Anna Shiryaevskaya and Vanessa Dezem June 10, 2020

LONDON (Bloomberg) --The global natural gas market is poised for the biggest-ever drop in demand as a result of the Coronavirus crisis, an event that’s likely to hamper the industry’s growth for years to come.

Consumption is set to slump by 4% this year, or twice the amount lost after the 2008 financial crisis, according to the International Energy Agency’s Gas 2020 report. Global demand is expected to rise by just 1.5% annually to 2025, compared with a previous forecast of 1.8%.

“The record decline this year represents a dramatic change of circumstances for an industry that had become used to strong increases in demand,” said Fatih Birol, the IEA’s executive director. “The Covid-19 crisis will have a lasting impact on future market developments, dampening growth rates and increasing uncertainties.”

The outlook marks a retreat in optimism from the Paris-based IEA, which posited in 2011 that gas was entering a “golden age” as a bridge fuel for swapping out carbon-heavy coal for renewables. The bearish tone follows one of the warmest-ever winters in the northern hemisphere offering no respite from a shrinking global economy.

Annual gas consumption had already started to slow. In 2019 demand grew an estimated 1.8% amid mild temperatures and slowing economic growth, particularly in China. That’s in line with the average growth rate over 2010-17.

European demand fell by 7% year-on-year in the first five months of 2020 as coronavirus lockdowns curbed electricity consumption and industrial use of gas, according to the report.

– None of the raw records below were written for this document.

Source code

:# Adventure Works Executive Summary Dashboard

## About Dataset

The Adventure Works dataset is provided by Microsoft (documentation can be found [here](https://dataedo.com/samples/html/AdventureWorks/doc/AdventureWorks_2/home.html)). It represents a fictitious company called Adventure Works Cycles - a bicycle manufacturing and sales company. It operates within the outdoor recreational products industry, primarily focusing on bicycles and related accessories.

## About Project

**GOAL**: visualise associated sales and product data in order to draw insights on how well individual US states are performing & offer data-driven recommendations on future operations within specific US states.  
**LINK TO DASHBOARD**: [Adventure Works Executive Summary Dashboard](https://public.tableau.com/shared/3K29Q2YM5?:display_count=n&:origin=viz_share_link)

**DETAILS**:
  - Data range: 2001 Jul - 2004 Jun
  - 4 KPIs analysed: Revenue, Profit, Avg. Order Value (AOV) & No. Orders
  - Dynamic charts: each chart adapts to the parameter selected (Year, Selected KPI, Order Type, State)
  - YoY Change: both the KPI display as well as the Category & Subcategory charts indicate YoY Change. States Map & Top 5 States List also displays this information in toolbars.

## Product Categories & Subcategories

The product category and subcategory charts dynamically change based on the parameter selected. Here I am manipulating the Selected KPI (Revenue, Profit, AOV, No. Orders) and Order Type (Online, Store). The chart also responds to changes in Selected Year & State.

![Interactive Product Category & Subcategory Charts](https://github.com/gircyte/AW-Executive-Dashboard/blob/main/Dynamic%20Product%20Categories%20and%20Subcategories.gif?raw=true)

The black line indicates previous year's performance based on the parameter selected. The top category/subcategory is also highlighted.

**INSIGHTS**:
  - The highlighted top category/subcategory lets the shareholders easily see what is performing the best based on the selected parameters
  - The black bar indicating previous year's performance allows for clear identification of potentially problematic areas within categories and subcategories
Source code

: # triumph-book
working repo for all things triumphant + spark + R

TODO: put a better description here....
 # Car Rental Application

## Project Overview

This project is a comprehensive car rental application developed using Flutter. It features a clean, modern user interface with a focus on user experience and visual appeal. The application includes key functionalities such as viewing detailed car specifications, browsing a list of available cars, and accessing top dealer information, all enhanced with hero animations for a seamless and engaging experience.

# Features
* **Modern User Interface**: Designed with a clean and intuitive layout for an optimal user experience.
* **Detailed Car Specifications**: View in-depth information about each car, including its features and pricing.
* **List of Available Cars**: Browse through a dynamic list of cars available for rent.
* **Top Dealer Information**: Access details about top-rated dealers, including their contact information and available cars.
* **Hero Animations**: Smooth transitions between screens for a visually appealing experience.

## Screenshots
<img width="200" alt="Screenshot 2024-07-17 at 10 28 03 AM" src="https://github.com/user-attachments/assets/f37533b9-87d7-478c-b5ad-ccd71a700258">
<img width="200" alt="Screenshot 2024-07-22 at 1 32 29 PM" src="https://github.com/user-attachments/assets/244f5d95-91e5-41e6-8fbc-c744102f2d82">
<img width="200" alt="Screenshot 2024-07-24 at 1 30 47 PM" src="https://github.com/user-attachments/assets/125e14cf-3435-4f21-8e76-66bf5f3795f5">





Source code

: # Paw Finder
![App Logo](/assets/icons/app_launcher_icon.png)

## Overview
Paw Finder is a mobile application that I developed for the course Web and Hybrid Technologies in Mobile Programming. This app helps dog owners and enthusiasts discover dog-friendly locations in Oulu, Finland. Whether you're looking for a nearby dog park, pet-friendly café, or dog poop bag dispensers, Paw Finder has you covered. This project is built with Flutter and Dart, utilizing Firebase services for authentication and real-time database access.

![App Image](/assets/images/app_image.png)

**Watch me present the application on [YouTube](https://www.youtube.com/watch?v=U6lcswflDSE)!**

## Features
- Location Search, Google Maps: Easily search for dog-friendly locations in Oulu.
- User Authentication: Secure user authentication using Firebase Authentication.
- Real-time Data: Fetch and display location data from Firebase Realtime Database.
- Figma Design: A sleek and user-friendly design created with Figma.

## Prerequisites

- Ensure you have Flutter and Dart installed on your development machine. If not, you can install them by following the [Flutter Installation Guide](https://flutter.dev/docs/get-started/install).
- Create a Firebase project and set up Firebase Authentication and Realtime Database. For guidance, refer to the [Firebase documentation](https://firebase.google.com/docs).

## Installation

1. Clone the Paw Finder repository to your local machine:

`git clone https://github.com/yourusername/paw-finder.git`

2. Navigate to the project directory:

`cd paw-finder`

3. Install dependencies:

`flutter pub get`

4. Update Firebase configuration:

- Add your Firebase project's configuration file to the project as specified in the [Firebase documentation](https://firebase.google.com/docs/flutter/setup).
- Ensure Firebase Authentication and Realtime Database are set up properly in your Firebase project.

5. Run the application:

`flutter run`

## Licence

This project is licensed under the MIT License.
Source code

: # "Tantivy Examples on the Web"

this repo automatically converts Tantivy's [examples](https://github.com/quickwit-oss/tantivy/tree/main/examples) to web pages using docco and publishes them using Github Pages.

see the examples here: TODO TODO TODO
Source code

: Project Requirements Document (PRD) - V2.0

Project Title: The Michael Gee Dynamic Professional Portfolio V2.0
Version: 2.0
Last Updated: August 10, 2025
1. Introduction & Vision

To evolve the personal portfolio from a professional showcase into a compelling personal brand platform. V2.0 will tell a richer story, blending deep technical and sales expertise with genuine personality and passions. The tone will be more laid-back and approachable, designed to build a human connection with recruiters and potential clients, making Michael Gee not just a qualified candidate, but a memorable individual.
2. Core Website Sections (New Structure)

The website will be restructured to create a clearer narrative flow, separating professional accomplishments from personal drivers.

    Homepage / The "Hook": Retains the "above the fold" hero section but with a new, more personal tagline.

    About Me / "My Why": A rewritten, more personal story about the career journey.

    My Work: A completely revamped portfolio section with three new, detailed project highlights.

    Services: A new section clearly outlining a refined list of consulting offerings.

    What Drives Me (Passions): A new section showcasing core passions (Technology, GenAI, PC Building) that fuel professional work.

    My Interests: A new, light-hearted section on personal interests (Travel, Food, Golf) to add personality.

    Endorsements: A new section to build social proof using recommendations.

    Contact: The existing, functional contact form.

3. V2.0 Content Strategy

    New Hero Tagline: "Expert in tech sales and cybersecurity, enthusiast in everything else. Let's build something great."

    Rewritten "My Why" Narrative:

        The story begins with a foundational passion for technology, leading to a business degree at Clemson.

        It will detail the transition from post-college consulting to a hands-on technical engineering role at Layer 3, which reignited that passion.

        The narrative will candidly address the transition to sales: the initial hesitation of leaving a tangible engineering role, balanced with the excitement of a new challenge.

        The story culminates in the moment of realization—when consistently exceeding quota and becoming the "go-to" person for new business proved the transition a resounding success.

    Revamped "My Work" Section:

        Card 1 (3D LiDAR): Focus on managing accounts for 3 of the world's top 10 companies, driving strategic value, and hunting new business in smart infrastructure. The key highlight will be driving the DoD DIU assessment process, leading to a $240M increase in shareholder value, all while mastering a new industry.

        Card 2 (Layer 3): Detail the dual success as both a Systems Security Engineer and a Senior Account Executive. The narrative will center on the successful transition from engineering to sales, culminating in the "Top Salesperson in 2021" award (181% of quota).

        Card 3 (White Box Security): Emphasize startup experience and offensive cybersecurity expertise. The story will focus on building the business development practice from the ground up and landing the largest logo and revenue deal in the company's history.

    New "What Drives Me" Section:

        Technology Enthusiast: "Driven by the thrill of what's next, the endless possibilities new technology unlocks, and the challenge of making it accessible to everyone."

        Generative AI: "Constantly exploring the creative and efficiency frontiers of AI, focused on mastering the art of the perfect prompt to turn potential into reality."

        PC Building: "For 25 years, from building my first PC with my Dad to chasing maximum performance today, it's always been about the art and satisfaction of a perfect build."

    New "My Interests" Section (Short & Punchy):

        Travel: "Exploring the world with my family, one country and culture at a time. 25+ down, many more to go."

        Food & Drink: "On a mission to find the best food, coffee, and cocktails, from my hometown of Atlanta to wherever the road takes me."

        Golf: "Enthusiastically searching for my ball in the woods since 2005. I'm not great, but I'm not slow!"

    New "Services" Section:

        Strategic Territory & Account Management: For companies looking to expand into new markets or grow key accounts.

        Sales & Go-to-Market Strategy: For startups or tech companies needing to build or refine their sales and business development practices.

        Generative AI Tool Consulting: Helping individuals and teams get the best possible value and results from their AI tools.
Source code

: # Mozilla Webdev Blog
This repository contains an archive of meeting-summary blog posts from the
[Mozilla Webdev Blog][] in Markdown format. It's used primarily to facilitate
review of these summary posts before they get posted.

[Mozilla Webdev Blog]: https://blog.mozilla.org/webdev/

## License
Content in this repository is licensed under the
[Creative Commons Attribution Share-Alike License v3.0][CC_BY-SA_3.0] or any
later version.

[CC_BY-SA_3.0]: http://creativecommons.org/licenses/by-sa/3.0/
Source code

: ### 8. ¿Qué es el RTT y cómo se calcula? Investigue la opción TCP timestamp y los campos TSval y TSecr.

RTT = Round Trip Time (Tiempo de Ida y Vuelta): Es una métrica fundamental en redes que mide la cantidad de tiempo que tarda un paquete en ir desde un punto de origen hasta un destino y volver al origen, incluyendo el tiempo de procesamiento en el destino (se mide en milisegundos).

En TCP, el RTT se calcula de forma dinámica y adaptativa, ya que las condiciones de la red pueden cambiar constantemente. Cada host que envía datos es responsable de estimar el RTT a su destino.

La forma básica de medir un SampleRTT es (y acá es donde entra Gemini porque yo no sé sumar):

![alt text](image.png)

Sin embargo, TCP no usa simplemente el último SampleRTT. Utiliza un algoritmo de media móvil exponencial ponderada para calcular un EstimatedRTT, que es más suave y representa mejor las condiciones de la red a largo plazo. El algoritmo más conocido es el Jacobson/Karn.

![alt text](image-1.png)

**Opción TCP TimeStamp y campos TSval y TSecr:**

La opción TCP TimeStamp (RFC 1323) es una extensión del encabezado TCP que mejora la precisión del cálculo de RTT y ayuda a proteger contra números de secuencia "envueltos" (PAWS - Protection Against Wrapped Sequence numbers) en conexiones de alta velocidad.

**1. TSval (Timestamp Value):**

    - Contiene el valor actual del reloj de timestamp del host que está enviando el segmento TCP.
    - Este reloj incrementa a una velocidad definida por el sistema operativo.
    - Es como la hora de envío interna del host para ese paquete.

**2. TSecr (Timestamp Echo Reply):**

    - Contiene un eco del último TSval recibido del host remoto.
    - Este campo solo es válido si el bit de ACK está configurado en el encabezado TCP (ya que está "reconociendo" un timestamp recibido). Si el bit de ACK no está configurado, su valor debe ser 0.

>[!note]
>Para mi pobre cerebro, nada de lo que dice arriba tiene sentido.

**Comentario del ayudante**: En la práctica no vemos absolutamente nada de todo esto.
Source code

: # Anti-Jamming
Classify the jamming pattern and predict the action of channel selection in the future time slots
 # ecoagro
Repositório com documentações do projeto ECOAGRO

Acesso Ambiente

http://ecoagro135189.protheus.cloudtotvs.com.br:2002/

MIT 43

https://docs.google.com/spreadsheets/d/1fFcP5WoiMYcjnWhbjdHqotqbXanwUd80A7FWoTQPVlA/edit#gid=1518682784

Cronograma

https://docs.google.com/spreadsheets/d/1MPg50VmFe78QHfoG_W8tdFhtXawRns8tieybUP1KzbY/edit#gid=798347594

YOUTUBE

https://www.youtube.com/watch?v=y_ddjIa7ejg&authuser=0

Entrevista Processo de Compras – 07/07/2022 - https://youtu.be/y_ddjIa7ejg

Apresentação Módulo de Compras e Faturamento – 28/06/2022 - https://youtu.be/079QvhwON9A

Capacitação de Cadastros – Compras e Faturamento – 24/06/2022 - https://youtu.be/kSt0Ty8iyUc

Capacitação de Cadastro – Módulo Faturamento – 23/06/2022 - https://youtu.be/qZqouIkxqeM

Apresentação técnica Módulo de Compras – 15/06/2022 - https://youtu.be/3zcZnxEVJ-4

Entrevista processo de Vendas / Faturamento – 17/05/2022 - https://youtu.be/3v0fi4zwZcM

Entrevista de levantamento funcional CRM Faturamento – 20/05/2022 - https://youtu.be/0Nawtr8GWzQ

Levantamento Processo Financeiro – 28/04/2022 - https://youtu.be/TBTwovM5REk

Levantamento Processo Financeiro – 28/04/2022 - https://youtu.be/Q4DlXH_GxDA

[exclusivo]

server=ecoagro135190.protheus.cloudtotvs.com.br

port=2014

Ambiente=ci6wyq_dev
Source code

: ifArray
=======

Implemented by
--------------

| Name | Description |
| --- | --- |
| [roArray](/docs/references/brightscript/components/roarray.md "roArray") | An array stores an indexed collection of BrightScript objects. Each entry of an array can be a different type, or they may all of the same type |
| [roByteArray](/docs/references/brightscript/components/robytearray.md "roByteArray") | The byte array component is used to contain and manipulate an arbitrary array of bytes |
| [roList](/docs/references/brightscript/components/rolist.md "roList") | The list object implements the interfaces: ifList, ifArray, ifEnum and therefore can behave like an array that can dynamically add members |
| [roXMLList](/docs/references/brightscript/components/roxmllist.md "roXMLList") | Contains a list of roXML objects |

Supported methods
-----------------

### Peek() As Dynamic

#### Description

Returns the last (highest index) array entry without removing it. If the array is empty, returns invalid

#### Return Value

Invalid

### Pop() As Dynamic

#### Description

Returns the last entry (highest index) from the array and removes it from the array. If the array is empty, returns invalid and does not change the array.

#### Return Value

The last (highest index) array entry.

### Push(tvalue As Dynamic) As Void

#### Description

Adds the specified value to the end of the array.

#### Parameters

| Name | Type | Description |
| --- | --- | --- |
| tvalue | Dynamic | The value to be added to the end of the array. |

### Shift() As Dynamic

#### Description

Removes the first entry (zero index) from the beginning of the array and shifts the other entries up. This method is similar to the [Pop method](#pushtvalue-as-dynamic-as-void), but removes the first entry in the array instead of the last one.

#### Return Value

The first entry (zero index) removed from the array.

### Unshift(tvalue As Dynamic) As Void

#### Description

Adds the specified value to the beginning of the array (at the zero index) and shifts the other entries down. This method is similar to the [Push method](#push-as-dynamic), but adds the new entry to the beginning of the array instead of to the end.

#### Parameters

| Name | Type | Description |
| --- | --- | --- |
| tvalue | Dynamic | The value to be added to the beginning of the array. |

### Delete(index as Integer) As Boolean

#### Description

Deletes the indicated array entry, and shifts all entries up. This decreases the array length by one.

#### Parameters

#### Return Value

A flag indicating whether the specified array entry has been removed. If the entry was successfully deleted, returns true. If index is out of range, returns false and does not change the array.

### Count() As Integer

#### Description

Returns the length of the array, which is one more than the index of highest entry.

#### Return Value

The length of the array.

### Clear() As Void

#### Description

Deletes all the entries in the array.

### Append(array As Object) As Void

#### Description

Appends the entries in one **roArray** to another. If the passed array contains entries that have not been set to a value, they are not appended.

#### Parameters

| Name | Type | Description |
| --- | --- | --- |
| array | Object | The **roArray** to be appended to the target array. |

Demand for gas in the power sector accounted for half of the decrease in worldwide consumption, it said in the report.

Mature markets such as Europe and North America will recoup most of the losses next year and lower gas prices will help demand recover in China and Asian emerging markets, the IEA said. Growth in the three years to 2025 will largely come from fast-growing Asian markets.

The report is based on assumptions that the global economy will return pre-Covid-19 levels without a second pandemic, said Keisuke Sadamori, IEA’s director for energy markets and security. “But of course it depends. If a big second wave arrives in winter this year, for instance, the outlook would be substantially different.”

China will become the biggest liquefied natural gas buyer in 2023, overtaking Japan, while India’s consumption will approach that of South Korea, now the third-biggest consumer.

Slower growth in gas demand will mean liquefaction capacity additions will outpace LNG import growth through 2025, potentially reducing the prospects of a tighter market.

Global LNG trade will rise 21% by 2025 from 2019, reaching 585 billion cubic meters. The U.S. will become the biggest seller of the super-chilled fuel in 2025.

“After a very strong wave of investments in new LNG projects, LNG consumption will be trailing behind the capacity which leaves the market with opened net selling positions, rising competition in the new markets in emerging regions,” Jean-Baptiste Dubreuil, IEA natural gas analyst, said in a press conference.

Despite battered demand, European imports of gas will increase by more than 10% in the next five years, representing an opportunity from external suppliers -- from Russia to LNG producers -- to bring in an extra 45 billion cubic meters a year of gas in that period.